Wakil Ketua KPK Nurul Ghufron mengajukan uji materi UU KPK ke Mahkamah Konstitusi (MK) dan meminta masa jabatan pimpinan KPK diubah dari 4 tahun menjadi 5 tahun.
Mantan Ketua KPK Abraham Samad mengkritik keras langkah Ghufron.
"Jadi gugatan yang diajukan itu lebih kepada kepentingan pribadinya, bukan untuk kepentingan lembaga atau agenda pemberantasan korupsi. Jadi ini lebih kepada kemaruk kekuasaan," kata Samad saat dihubungi, Selasa (16/5/2023).
Dia menilai uji materi tersebut merupakan upaya Ghufron memperpanjang masa jabatannya di KPK.
Dia menduga hal itu juga terkait dengan batas usia minimal pimpinan KPK.
"Jangan salahkan orang kalau ada yang beranggapan kalau Ghufron sengaja ingin memperpanjang masa jabatannya. Karena kalau dia 5 tahun berarti tahun berikut dia sudah 50 tahun. Kalau tahun ini berakhir dia baru 49 tahun, jadi (diperpanjang) supaya tahun depan dia udah 50 tahun," jelasnya.
Sebagai informasi, UU KPK hasil perubahan tahun 2019 mengatur batas usia minimal Pimpinan KPK ialah 50 tahun.
Sementara UU KPK lama mengatur batas minimal usia pimpinan KPK ialah 40 tahun.
Ghufron sendiri masih berusia 49 tahun pada tahun ini. Dia terpilih menjadi pimpinan KPK pada 2019 saat berusia 45 tahun.
DPR sendiri menyebutkan UU KPK tak berlaku surut kepada Ghufron karena pemilihan Ghufron sudah lebih dulu dilakukan dibanding pengesahan UU KPK.

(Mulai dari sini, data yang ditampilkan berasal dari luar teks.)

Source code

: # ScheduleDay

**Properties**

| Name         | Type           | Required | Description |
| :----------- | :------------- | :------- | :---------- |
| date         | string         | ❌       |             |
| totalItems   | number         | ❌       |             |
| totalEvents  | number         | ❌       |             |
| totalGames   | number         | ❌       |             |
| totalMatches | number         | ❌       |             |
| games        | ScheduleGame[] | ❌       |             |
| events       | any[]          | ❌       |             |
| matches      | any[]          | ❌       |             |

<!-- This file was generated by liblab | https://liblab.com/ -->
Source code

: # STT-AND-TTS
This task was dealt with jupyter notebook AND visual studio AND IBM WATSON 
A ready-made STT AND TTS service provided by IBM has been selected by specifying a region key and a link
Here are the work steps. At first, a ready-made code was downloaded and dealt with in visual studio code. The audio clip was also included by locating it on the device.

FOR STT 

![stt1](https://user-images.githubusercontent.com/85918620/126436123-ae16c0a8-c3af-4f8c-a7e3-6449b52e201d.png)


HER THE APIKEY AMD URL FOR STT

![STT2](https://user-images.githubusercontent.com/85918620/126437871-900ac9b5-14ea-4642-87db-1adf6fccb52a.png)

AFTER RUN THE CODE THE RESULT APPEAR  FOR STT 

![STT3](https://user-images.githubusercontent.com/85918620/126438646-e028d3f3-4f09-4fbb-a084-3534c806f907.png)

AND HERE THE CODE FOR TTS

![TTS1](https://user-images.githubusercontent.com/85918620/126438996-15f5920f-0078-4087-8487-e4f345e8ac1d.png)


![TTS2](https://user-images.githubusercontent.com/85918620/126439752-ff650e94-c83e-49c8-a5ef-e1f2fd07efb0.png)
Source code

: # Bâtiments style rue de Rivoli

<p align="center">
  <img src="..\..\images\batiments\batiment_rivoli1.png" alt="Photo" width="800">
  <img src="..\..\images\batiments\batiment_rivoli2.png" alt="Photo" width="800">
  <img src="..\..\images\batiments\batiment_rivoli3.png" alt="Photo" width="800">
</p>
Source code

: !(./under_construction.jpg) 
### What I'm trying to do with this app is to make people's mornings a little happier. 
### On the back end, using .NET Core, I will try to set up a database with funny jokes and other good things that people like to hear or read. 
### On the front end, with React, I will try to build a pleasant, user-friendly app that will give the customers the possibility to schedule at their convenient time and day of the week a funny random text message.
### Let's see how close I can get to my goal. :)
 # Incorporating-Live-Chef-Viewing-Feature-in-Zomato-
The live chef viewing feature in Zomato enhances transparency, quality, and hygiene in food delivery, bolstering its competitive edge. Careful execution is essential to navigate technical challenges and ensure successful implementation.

Kembali ke Samad, dia menyoroti alasan Ghufron yang membandingkan masa jabatan pimpinan 12 lembaga negara lainnya yang memiliki waktu 5 tahun.
Menurutnya, hal itu hanya dalil Ghufron dalam memuluskan kepentingan pribadi dalam uji materinya tersebut.
"Kalau menurut saya dalil yang dipakai Ghufron itu hanya ingin menguatkan dalil personalnya dia. Padahal sebenarnya ini kan untuk kepentingan pribadinya saja, tapi dia mendalilkan itu. Dia lupa KPK punya kekhususan sebagai lembaga. Dia pasti beda dong dengan lembaga-lembaga lain. Kenapa harus dipaksakan sama," tuturnya.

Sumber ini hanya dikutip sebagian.